Diese Wahl kann man wohl nicht ganz mit Unrecht als eine der alten Welt gemachte Kriegserklärung bezeichnen, und namentlich war sie in Bezug auf Cuba ein deutlicher Fingerzeig. Präsident Pierce ernannte bei den Neubesetzungen der Gesandtschaftposten den Senator Soulé, einen Franzosen von Geburt, zum Gesandten in Madrid, und da Soulé, einer der Eifrigsten unter den Männern des einsamen Sterns, schon seit einem Decennium die Einverleibung Cuba’s in die Union bald mit Güte, bald mit Gewalt betrieben, so ist durch seine Ernennung allerdings der Krone Spanien der Handschuh offen vor die Füße geschleudert. Die Rücksichtslosigkeit der neuen nordamerikanischen Politik läßt sich nicht mehr verkennen.
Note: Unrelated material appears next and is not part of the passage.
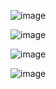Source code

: ![image](https://user-images.githubusercontent.com/1047696/235075657-975968e3-6ab8-4a7f-9a96-4b9db7dd994f.png)

![image](https://github.com/ro0NL/ro0NL/assets/1047696/ad51869e-7de5-41d6-ba8a-b593e71344cc)

![image](https://user-images.githubusercontent.com/1047696/148427307-a2e08155-406b-494c-b448-97dc7847f8da.png)

![image](https://user-images.githubusercontent.com/1047696/226983602-e10c2e34-ee50-422e-815b-8494ea257ffa.png)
Um vollständig gerecht zu sein, muß jedoch hervorgehoben werden, daß die gemäßigte Partei, welche vor der Erwählung des Generals Pierce das Steuer des Staates in Händen hatte, im Grunde ebenso begehrliche Absichten auf Cuba hatte, denn sie schon wies den von England in Gemeinschaft mit Frankreich vorgeschlagenen Vertrag, der Krone Spanien den Besitz Cuba’s für alle Zeiten zu garantiren, zurück. Es war dies deutlich, und wurde auch von der englischen und französischen Regierung verstanden. Die spanische Regierung selbst sieht das Unvermeidliche nach und nach hereinbrechen. Zu schwach, um den amerikanischen Gelüsten die Spitze zu bieten, und in der richtigen Voraussicht, daß die vereinigten Kräfte Europa’s vergeblich versuchen werden, der Union die schon halb verschlungene Beute vorzuenthalten, wird für sie noch das Vortheilhafteste sein, Cuba gegen die schon einmal angebotene Summe von 200 Mill. Dollars an die Union abzutreten. Die Einverleibung der Insel in die Union ist nur noch eine Frage der Zeit, und wenn sich Spanien zu lange besinnt, so wird es, ohne den angebotenen Ersatz an Geld zu haben, binnen Kurzem das Sternenbanner über der Perle der Antillen wehen sehen.